(THE PROBLEM)
Only one portion of the data is to be written out: from the line bearing "Il pattern è la" through the line bearing "una feature a". Write it exactly as it appears.

(Stored data entries)
-*-*-

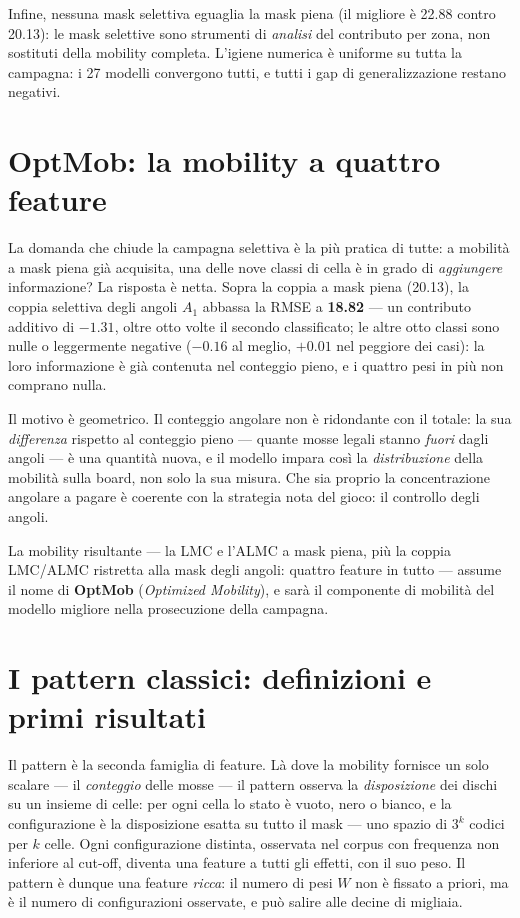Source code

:Infine, nessuna mask selettiva eguaglia la mask piena (il migliore è
22.88 contro 20.13): le mask selettive sono strumenti di
\emph{analisi} del contributo per zona, non sostituti della mobility
completa. L'igiene numerica è uniforme su tutta la campagna: i 27
modelli convergono tutti, e tutti i gap di generalizzazione restano
negativi.

\section{OptMob: la mobility a quattro feature}

La domanda che chiude la campagna selettiva è la più pratica di tutte:
a mobilità a mask piena già acquisita, una delle nove classi di cella
è in grado di \emph{aggiungere} informazione? La risposta è netta. Sopra la coppia a mask
piena (20.13), la coppia selettiva degli angoli $A_1$ abbassa la RMSE
a \textbf{18.82} — un contributo additivo di $-1.31$, oltre otto volte
il secondo classificato; le altre otto classi sono nulle o leggermente
negative ($-0.16$ al meglio, $+0.01$ nel peggiore dei casi): la loro
informazione è già contenuta nel conteggio pieno, e i quattro pesi in
più non comprano nulla.

Il motivo è geometrico. Il conteggio angolare non è ridondante con il
totale: la sua \emph{differenza} rispetto al conteggio pieno — quante
mosse legali stanno \emph{fuori} dagli angoli — è una quantità nuova,
e il modello impara così la \emph{distribuzione} della mobilità sulla
board, non solo la sua misura. Che sia proprio la concentrazione
angolare a pagare è coerente con la strategia nota del gioco: il
controllo degli angoli.

La mobility risultante — la LMC e l'ALMC a mask piena, più la coppia
LMC/ALMC ristretta alla mask degli angoli: quattro feature in tutto —
assume il nome di \textbf{OptMob} (\emph{Optimized Mobility}), e sarà
il componente di mobilità del modello migliore nella prosecuzione della
campagna.

\section{I pattern classici: definizioni e primi risultati}

Il pattern è la seconda famiglia di feature. Là dove la mobility
fornisce un solo scalare — il \emph{conteggio} delle mosse — il
pattern osserva la \emph{disposizione} dei dischi su un insieme di
celle: per ogni cella lo stato è vuoto, nero o bianco, e la
configurazione è la disposizione esatta su tutto il mask — uno spazio
di $3^k$ codici per $k$ celle. Ogni configurazione distinta,
osservata nel corpus con frequenza non inferiore al cut-off, diventa
una feature a tutti gli effetti, con il suo peso. Il pattern è dunque una feature \emph{ricca}: il numero di
pesi $W$ non è fissato a priori, ma è il numero di configurazioni
osservate, e può salire alle decine di migliaia.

-*-*-

(RESPONSE TO THIS TASK)
Il pattern è la seconda famiglia di feature. Là dove la mobility
fornisce un solo scalare — il \emph{conteggio} delle mosse — il
pattern osserva la \emph{disposizione} dei dischi su un insieme di
celle: per ogni cella lo stato è vuoto, nero o bianco, e la
configurazione è la disposizione esatta su tutto il mask — uno spazio
di $3^k$ codici per $k$ celle. Ogni configurazione distinta,
osservata nel corpus con frequenza non inferiore al cut-off, diventa
una feature a tutti gli effetti, con il suo peso. Il pattern è dunque una feature \emph{ricca}: il numero di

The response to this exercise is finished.